CASSONDRA WINDWALKER
Eudora and the Deer
It lay in the box alongside a signed first edition of Eudora Welty’s The Optimist’s Daughter: six inches of deer bone, gnawed into something fantastic by the sharp incursions of squirrel teeth.
For anyone else, this relic might have seemed an odd gift to send in the mail. But I have long been fascinated with the continuation of our becoming after breath leaves the body, and I keep a photo essay of things undone. I document the metamorphosis from what was to what is revealing itself. Halibut spines, sun-bleached barnacles, raccoon skulls, the crystalline spines of the stranded sea star. My friend had sent me two precious treasures to lighten the deepening fog of our long shared isolation. It was hard to say which was more valuable, the composition or the decomposition.
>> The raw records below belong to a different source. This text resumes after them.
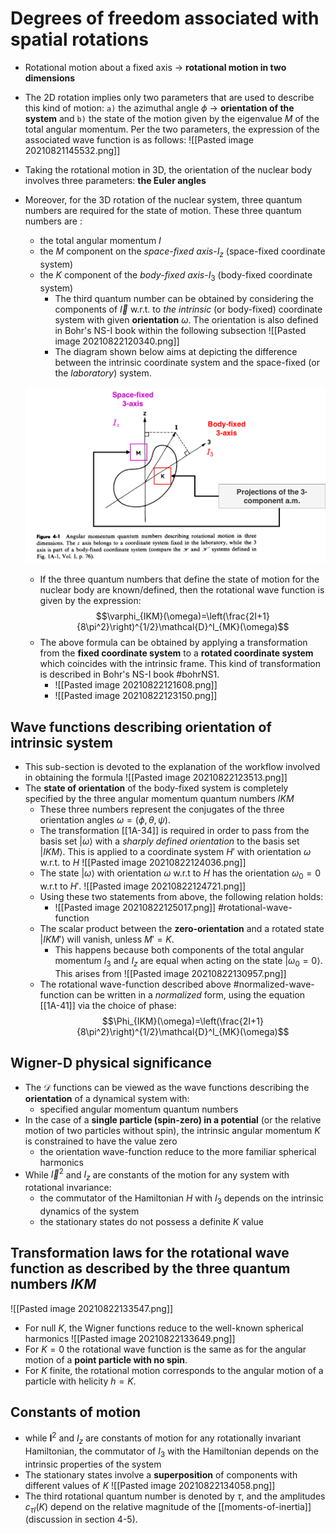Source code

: # Degrees of freedom associated with spatial rotations

- Rotational motion about a fixed axis -> **rotational motion in two dimensions**
- The 2D rotation implies only two parameters that are used to describe this kind of motion: `a)` the azimuthal angle $\phi$ -> **orientation of the system** and `b)` the state of the motion given by the eigenvalue $M$ of the total angular momentum. Per the two parameters, the expression of the associated wave function is as follows: ![[Pasted image 20210821145532.png]]
- Taking the rotational motion in 3D, the orientation of the nuclear body involves three parameters: **the Euler angles**
- Moreover, for the 3D rotation of the nuclear system, three quantum numbers are required for the state of motion. These three quantum numbers are :
	- the total angular momentum $I$
	- the $M$ component on the *space-fixed axis*-$I_z$ (space-fixed coordinate system)
	- the $K$ component of the *body-fixed axis*-$I_3$ (body-fixed coordinate system)
		- The third quantum number can be obtained by considering the components of $\vec{I}$ w.r.t. to *the intrinsic* (or body-fixed) coordinate system with given **orientation** $\omega$. The orientation is also defined in Bohr's NS-I book within the following subsection ![[Pasted image 20210822120340.png]]
		- The diagram shown below aims at depicting the difference between the intrinsic coordinate system and the space-fixed (or the *laboratory*) system. 
  
  ![](nuclear-body-orientation.png)
  
  - If the three quantum numbers that define the state of motion for the nuclear body are known/defined, then the rotational wave function is given by the expression: $$\varphi_{IKM}(\omega)=\left(\frac{2I+1}{8\pi^2}\right)^{1/2}\mathcal{D}^I_{MK}(\omega)$$
  - The above formula can be obtained by applying a transformation from the **fixed coordinate system** to a **rotated coordinate system** which coincides with the intrinsic frame. This kind of transformation is described in Bohr's NS-I book #bohrNS1.
	  - ![[Pasted image 20210822121608.png]]
	  - ![[Pasted image 20210822123150.png]]

## Wave functions describing orientation of intrinsic system

- This sub-section is devoted to the explanation of the workflow involved in obtaining the formula ![[Pasted image 20210822123513.png]]
- The **state of orientation** of the body-fixed system is completely specified by the three angular momentum quantum numbers $IKM$
	- These three numbers represent the conjugates of the three orientation angles $\omega=(\phi,\theta,\psi)$.
	- The transformation [[1A-34]] is required in order to pass from the basis set $|\omega\rangle$ with a *sharply defined orientation* to the basis set $|IKM\rangle$. This is applied to a coordinate system $H'$ with orientation $\omega$ w.r.t. to $H$ ![[Pasted image 20210822124036.png]]
	- The state $|\omega\rangle$ with orientation $\omega$ w.r.t to $H$ has the orientation $\omega_0=0$ w.r.t to $H'$. ![[Pasted image 20210822124721.png]]
	- Using these two statements from above, the following relation holds:
		- ![[Pasted image 20210822125017.png]] #rotational-wave-function
	- The scalar product between the **zero-orientation** and a rotated state $|IKM'\rangle$ will vanish, unless $M'=K$.
		- This happens because both components of the total angular momentum $I_3$ and $I_z$ are equal when acting on the state $|\omega_0=0\rangle$. This arises from ![[Pasted image 20210822130957.png]]
	- The rotational wave-function described above #normalized-wave-function can be written in a *normalized* form, using the equation [[1A-41]] via the choice of phase: $$\Phi_{IKM}(\omega)=\left(\frac{2I+1}{8\pi^2}\right)^{1/2}\mathcal{D}^I_{MK}(\omega)$$

## Wigner-D physical significance

- The $\mathcal{D}$ functions can be viewed as the wave functions describing the **orientation** of a dynamical system with:
	- specified angular momentum quantum numbers
- In the case of a **single particle (spin-zero) in a potential** (or the relative motion of two particles without spin), the intrinsic angular momentum $K$ is constrained to have the value zero
	- the orientation wave-function reduce to the more familiar spherical harmonics
- While $\vec{I}^2$ and $I_z$ are constants of the motion for any system with rotational invariance:
	- the commutator of the Hamiltonian $H$ with $I_3$ depends on the intrinsic dynamics of the system
	- the stationary states do not possess a definite $K$ value


## Transformation laws for the rotational wave function as described by the three quantum numbers $IKM$
![[Pasted image 20210822133547.png]]

- For null $K$, the Wigner functions reduce to the well-known spherical harmonics ![[Pasted image 20210822133649.png]]
- For $K=0$ the rotational wave function is the same as for the angular motion of a **point particle with no spin**.
- For $K$ finite, the rotational motion corresponds to the angular motion of a particle with helicity $h=K$.

## Constants of motion

- while $\mathbf{I}^2$ and $I_z$ are constants of motion for any rotationally invariant Hamiltonian, the commutator of $I_3$ with the Hamiltonian depends on the intrinsic properties of the system
- The stationary states involve a **superposition** of components with different  values of $K$ ![[Pasted image 20210822134058.png]]
- The third rotational quantum number is denoted by $\tau$, and the amplitudes $c_{\tau I}(K)$ depend on the relative magnitude of the [[moments-of-inertia]] (discussion in section 4-5).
Art, after all, isn’t an object or a sheet of music or whatever stands in a frame. Art is the artist, what she intends, what she produces, and finally, most importantly, the innumerable intersections she forms with everyone she encounters. The mysterious and inalienable value of art lies entirely in its quality as mosaic. Whatever is whole and unshattered speaks in only one voice, to one person, in one time. Work that upon every encounter is broken into new shards, new jagged and brilliant pieces that still make up a single and unmistakable image through which all light is transformed as it passes—this is art. This is eternity.
The Optimist’s Daughter sits at my left hand as I write, but the deer bone is before me in the window where I watch for moose and bear and, more likely, finches and snowshoe hares. My eyes travel the totem carved by those small teeth. Here in an old death, two distant friends create a quiet masterpiece. This is art enough for me.